Overview

I figured that I would write this blog partially because I want to put down my thoughts about depression, and partially because I have realized that there really are a lot of people who have depression like me, and can relate to what I have felt. Depression isn't that simple. There is more then one way to feel depressed, which can be hard for people without depression to understand. I decided to try to chronicle my battle with depression so that maybe others with depression can relate, or those without depression can gain some understanding.

Tuesday, August 14, 2012

Reduced Anxiety and Stress

So I realized that i have been able to think and make plans for the future without getting super stressed. Not that i am planning out my entire life. I am able to look for housing, and plan my classes, even with burgeoning pressure without shutting down because of anxiety. I am really grateful for the medications that are able to balance the chemicals in my head so that i can actually function.
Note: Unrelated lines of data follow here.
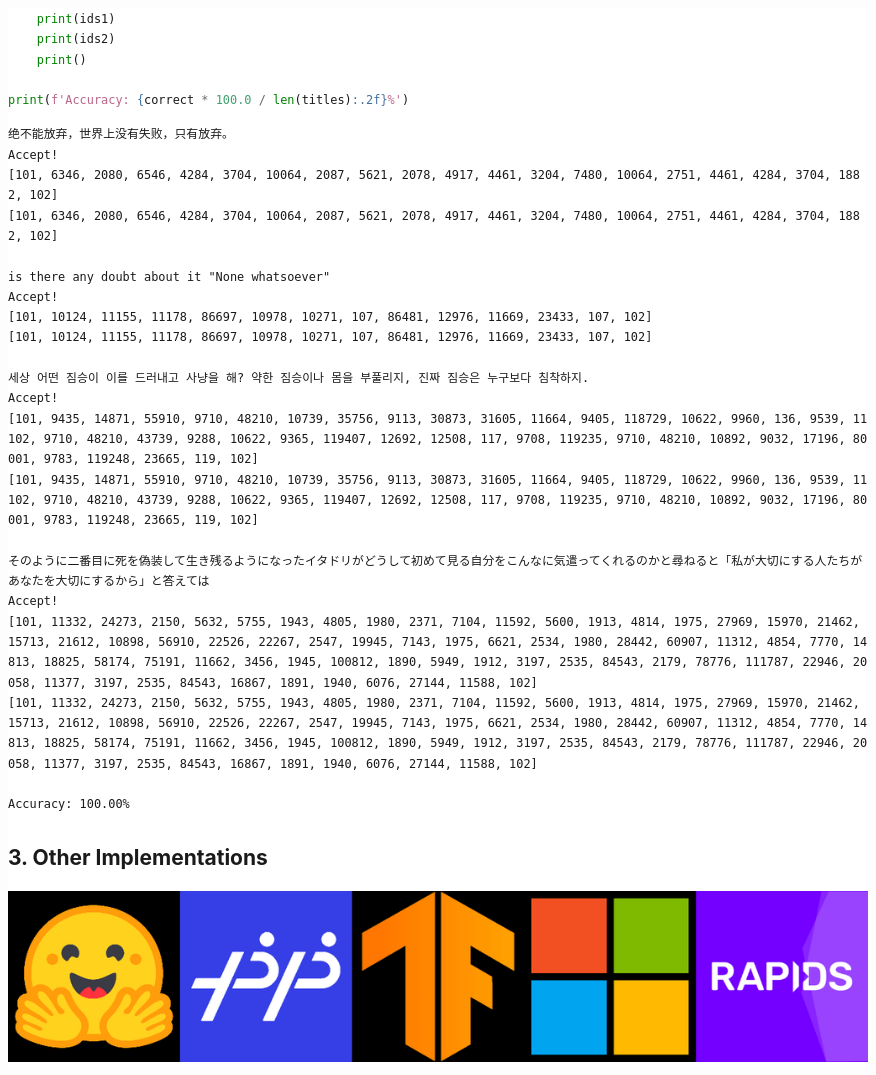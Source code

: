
```python
    print(ids1)
    print(ids2)
    print()

print(f'Accuracy: {correct * 100.0 / len(titles):.2f}%')
```

```
绝不能放弃，世界上没有失败，只有放弃。
Accept!
[101, 6346, 2080, 6546, 4284, 3704, 10064, 2087, 5621, 2078, 4917, 4461, 3204, 7480, 10064, 2751, 4461, 4284, 3704, 1882, 102]
[101, 6346, 2080, 6546, 4284, 3704, 10064, 2087, 5621, 2078, 4917, 4461, 3204, 7480, 10064, 2751, 4461, 4284, 3704, 1882, 102]

is there any doubt about it "None whatsoever"
Accept!
[101, 10124, 11155, 11178, 86697, 10978, 10271, 107, 86481, 12976, 11669, 23433, 107, 102]
[101, 10124, 11155, 11178, 86697, 10978, 10271, 107, 86481, 12976, 11669, 23433, 107, 102]

세상 어떤 짐승이 이를 드러내고 사냥을 해? 약한 짐승이나 몸을 부풀리지, 진짜 짐승은 누구보다 침착하지.
Accept!
[101, 9435, 14871, 55910, 9710, 48210, 10739, 35756, 9113, 30873, 31605, 11664, 9405, 118729, 10622, 9960, 136, 9539, 11102, 9710, 48210, 43739, 9288, 10622, 9365, 119407, 12692, 12508, 117, 9708, 119235, 9710, 48210, 10892, 9032, 17196, 80001, 9783, 119248, 23665, 119, 102]
[101, 9435, 14871, 55910, 9710, 48210, 10739, 35756, 9113, 30873, 31605, 11664, 9405, 118729, 10622, 9960, 136, 9539, 11102, 9710, 48210, 43739, 9288, 10622, 9365, 119407, 12692, 12508, 117, 9708, 119235, 9710, 48210, 10892, 9032, 17196, 80001, 9783, 119248, 23665, 119, 102]

そのように二番目に死を偽装して生き残るようになったイタドリがどうして初めて見る自分をこんなに気遣ってくれるのかと尋ねると「私が大切にする人たちがあなたを大切にするから」と答えては
Accept!
[101, 11332, 24273, 2150, 5632, 5755, 1943, 4805, 1980, 2371, 7104, 11592, 5600, 1913, 4814, 1975, 27969, 15970, 21462, 15713, 21612, 10898, 56910, 22526, 22267, 2547, 19945, 7143, 1975, 6621, 2534, 1980, 28442, 60907, 11312, 4854, 7770, 14813, 18825, 58174, 75191, 11662, 3456, 1945, 100812, 1890, 5949, 1912, 3197, 2535, 84543, 2179, 78776, 111787, 22946, 20058, 11377, 3197, 2535, 84543, 16867, 1891, 1940, 6076, 27144, 11588, 102]
[101, 11332, 24273, 2150, 5632, 5755, 1943, 4805, 1980, 2371, 7104, 11592, 5600, 1913, 4814, 1975, 27969, 15970, 21462, 15713, 21612, 10898, 56910, 22526, 22267, 2547, 19945, 7143, 1975, 6621, 2534, 1980, 28442, 60907, 11312, 4854, 7770, 14813, 18825, 58174, 75191, 11662, 3456, 1945, 100812, 1890, 5949, 1912, 3197, 2535, 84543, 2179, 78776, 111787, 22946, 20058, 11377, 3197, 2535, 84543, 16867, 1891, 1940, 6076, 27144, 11588, 102]

Accuracy: 100.00%
```

## 3. Other Implementations


<p align="center">
  <picture>
    <source media="(prefers-color-scheme: dark)" srcset="./assets/logos_dark.png">
    <img alt="Banner" src="./assets/logos_light.png" width=100%>
  </picture>
</p>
It wasn't until my anxiety was diminished that i realized how much anxiety i was having before that. People used to get angry at me because i could remember almost word for word our conversations. They didn't like having their words handed back to them. I realized that i used to be so anxious all of the time that as i walked away from a conversation where anything of merit had happened, from someone making a promise to me feeling stupid, i would repeat the conversation over and over in my head until my anxiety lessened. It kind of feels weird to not remember everything in such great detail, but it really feels good to not feel so anxious. It kind of sucks for school, because i am pretty sure my memory just isn't as good as it used to be, which is disappointing. I would take lower anxiety over the increase in memory any day. Well maybe not on test days... Obviously it isn't perfect, but i have little realizations all of the time about how it helps my life. A lot of people don't understand what real depression is like. They don't fully understand that chemicals in your brain are responsible for the emotions we feel. Our brain releases chemicals depending on the situation so we associate it appropriately. When your brain has an issue with the way it produces chemicals, it isn't your fault. You can learn to live with it, like i did with constant anxiety, or now there are medications that can help balance the chemicals in your brain. My dad used to be really cranky until he started taking medication for his anxiety. He isn't on a daily pill, but when his anxiety overwhelms him he can take a pill to correct for it. It can be hard to realize how jaded your view is through anxiety. You think you are being perfectly reasonable, but if you didn't have that anxiety you would be better prepared to function in that situation. I am really grateful for the advances in the medical field that have greatly affected my life. Who knows where i would be without them.